Having training set that is representative of the cases you want to generalize to is often harder than it sounds: if the sample if too small, you will have sampling noise, but even very large samples can be nonrepresentative if the sampling method is flawed. This is called sampling bias.

Poor-Quality Data

If your training data is full of errors, outliers, and noise, it will make it harder for the system to detect the underlying patterns, so your system is less likely to perform well. It is often well worth the effort to spend time cleaning up your training data. The truth is, most data scientists spend a significant part of their time doing just that.

The following are a couple examples of when you’d want to clean up training data:

  • If some instances are clearly outliers, it may help to simply discard them or try to fix the errors manually.
  • If some instances are missing a few features, you must decide whether you want to ignore this attribute altogether, ignore these instances, fill in missing values, or training one model with the features and one without it.

Irrelevant Features

Your system will only be capable of learning if training data contains enough relevant features and not too many irrelevant ones. A critical part of the success of a machine learning project is coming up with a good set of features to train on.

This process, called feature engineering, involves the following steps:

  • Feature selection (selecting the most useful features to train on among existing features)
  • Feature extraction (combining existing features to produce a more useful one)
  • Creating new features by gathering new data

Overfitting the Training Data

Overgeneralizing is something that we humans do all that often, and unfortunately machines can fall into the same trap if we are not careful. In machine learning, this is called overfitting: it means that the model performs well on the training data, but it does not generalize well.

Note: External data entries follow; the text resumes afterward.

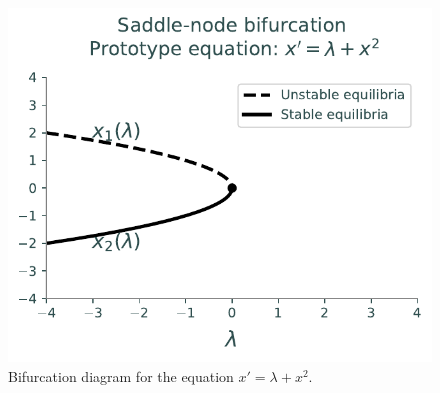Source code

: \newpage
\begin{figure}
\centering
\includegraphics[width=\textwidth]{figures/SaddleNBifurcation.pdf}
\caption{Bifurcation diagram for the equation $x' = \lambda + x^2$.}
\label{bifurcation:sn}
\end{figure}

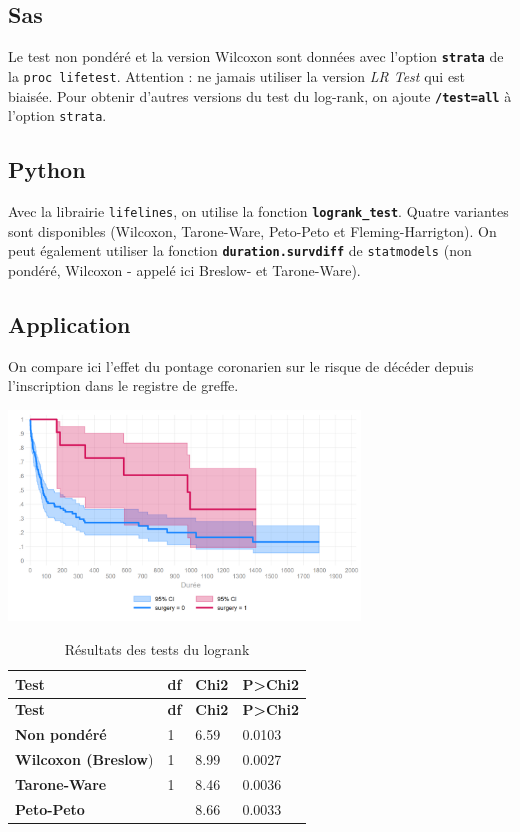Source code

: \documentclass[
  12pt,
  letterpaper,
  DIV=11,
  numbers=noendperiod,
  onepage,
  openany]{scrreprt}
\begin{document}
\subsection{Sas}

Le test non pondéré et la version Wilcoxon sont données avec l'option
\textbf{\texttt{strata}} de la \texttt{proc\ lifetest}. Attention : ne
jamais utiliser la version \emph{LR Test} qui est biaisée. Pour obtenir
d'autres versions du test du log-rank, on ajoute
\textbf{\texttt{/test=all}} à l'option \texttt{strata}.

\subsection{Python}

Avec la librairie \texttt{lifelines}, on utilise la fonction
\textbf{\texttt{logrank\_test}}. Quatre variantes sont disponibles
(Wilcoxon, Tarone-Ware, Peto-Peto et Fleming-Harrigton). On peut
également utiliser la fonction \textbf{\texttt{duration.survdiff}} de
\texttt{statmodels} (non pondéré, Wilcoxon - appelé ici Breslow- et
Tarone-Ware).

\hypertarget{application-2}{%
\subsection{Application}\label{application-2}}

On compare ici l'effet du pontage coronarien sur le risque de décéder
depuis l'inscription dans le registre de greffe.

\includegraphics[width=0.7\textwidth,height=\textheight]{images/Image9.png}

\begin{longtable}[]{@{}llll@{}}
\caption{Résultats des tests du logrank}\tabularnewline
\toprule\noalign{}
\textbf{Test} & \textbf{df} & \textbf{Chi2} &
\textbf{P\textgreater Chi2} \\
\midrule\noalign{}
\endfirsthead
\toprule\noalign{}
\textbf{Test} & \textbf{df} & \textbf{Chi2} &
\textbf{P\textgreater Chi2} \\
\midrule\noalign{}
\endhead
\bottomrule\noalign{}
\endlastfoot
\textbf{Non pondéré} & 1 & 6.59 & 0.0103 \\
\textbf{Wilcoxon (Breslow}) & 1 & 8.99 & 0.0027 \\
\textbf{Tarone-Ware} & 1 & 8.46 & 0.0036 \\
\textbf{Peto-Peto} & & 8.66 & 0.0033 \\
\end{longtable}
\end{document}
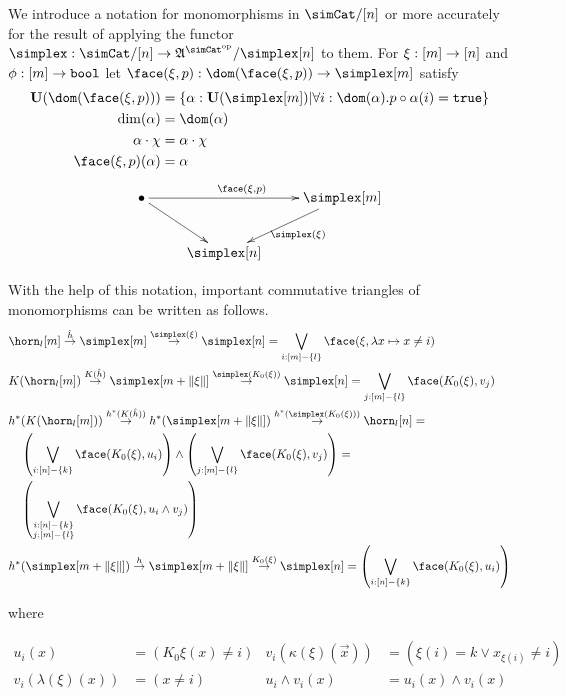 \documentclass[csh.tex]{subfiles}
\begin{document}
\begin{definition} We introduce a notation for monomorphisms in $\simCat/[n]$ or more accurately for the result of applying the functor $\simplex\of \simCat/[n] \to \ambient\s/\simplex[n]$ to them. For $\xi:[m]\to[n]$ and $\phi:[m]\to\mathtt{bool}$ let $\face(\xi,p)\of \dom(\face(\xi,p))\to \simplex[m]$ satisfy
\begin{align*}
\base(\dom(\face(\xi,p))) &= \set{\alpha\of\base(\simplex[m])\middle|\forall i\of \dom(\alpha).p\circ\alpha(i)=\true}\\
\dim(\alpha) &= \dom(\alpha)\\
\alpha\cdot\chi &= \alpha\cdot\chi\\
\face(\xi,p)(\alpha) &= \alpha
\end{align*}
\[\xymatrix{
\bullet\ar[rr]^{\face(\xi,p)}\ar[dr] && \simplex[m]\ar[dl]^{\simplex(\xi)} \\
& \simplex[n]
}\]
\end{definition}

With the help of this notation, important commutative triangles of monomorphisms can be written as follows.
\begin{align}
&\horn_l[m]\stackrel{\hat h}\to \simplex[m]\stackrel{\simplex(\xi)}\to \simplex[n] = \bigvee_{i\of [m]-\set l} \face(\xi,\function x{x\neq i})\\
&K(\horn_l[m])\stackrel{K(\hat h)}\to \simplex[m+\norm\xi]\stackrel{\simplex(K_0(\xi))}\to \simplex[n] = \bigvee_{j\of [m]-\set l} \face(K_0(\xi),v_j)\\
&h\ri(K(\horn_l[m]))\stackrel{h\ri(K(\hat h))}\to h\ri(\simplex[m+\norm\xi])\stackrel{h\ri(\simplex(K_0(\xi)))}\to \horn_l[n] = \\
&\quad\left(\bigvee_{i\of[n]-\set k} \face(K_0(\xi),u_i)\right)\wedge\left(\bigvee_{j\of [m]-\set l} \face(K_0(\xi),v_j)\right)=\\
&\quad\left(\bigvee_{\substack{i\of[n]-\set k\\j\of [m]-\set l}}\face(K_0(\xi),u_i\land v_j)\right)\\
&h\ri(\simplex[m+\norm\xi])\stackrel{h}\to \simplex[m+\norm\xi]\stackrel{K_0(\xi)}\to \simplex[n] =\left(\bigvee_{i\of[n]-\set k} \face(K_0(\xi),u_i)\right)
\end{align}
\begin{center}
where
\end{center}
\begin{align*}
u_i(x) &= (K_0\xi(x)\neq i) & 
v_i(\kappa(\xi)(\vec x)) &= (\xi(i)= k\vee x_{\xi(i)}\neq i)\\
v_i(\lambda(\xi)(x)) &= (x\neq i)&
u_i\land v_i(x) &= u_i(x)\land v_i(x)
\end{align*}
\end{document}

Complex models such as deep neural networks can detect subtle pattterns in the data, but if the training set is noisy, or if it is too small, which introduces sampling noise, then the model is likely to detect patterns in the noise itself.

Overfitting happens when the model is too complex relative to the amount and noisiness of the training data. Here are possible solutions:

  • Simplify the model by selecting one with fewer parameters, by reducing the number of attributes in the training data, or by constraining the model
  • Gather mode training data
  • Reduce the noise in the training data

Underfitting the Training Data

Underfitting occurs when your model is too simple to learn the underlying structure of the data. For example, a linear model is used to train on image classification; data is just more comples than the model, so its predictions are bound to be inaccurate, even on training examples.

Below are the options for fixing this problem:

  • Select a more powerful model, with more parameters
  • Feed better features to the learning algorithms
  • Reduce the constraints on the model

References

  1. Géron, A. (2022). Hands-On Machine Learning with Scikit-Learn, Keras, and TensorFlow: Concepts, Tools, and Techniques to Build Intelligent Systems. Japan: O’Reilly Media.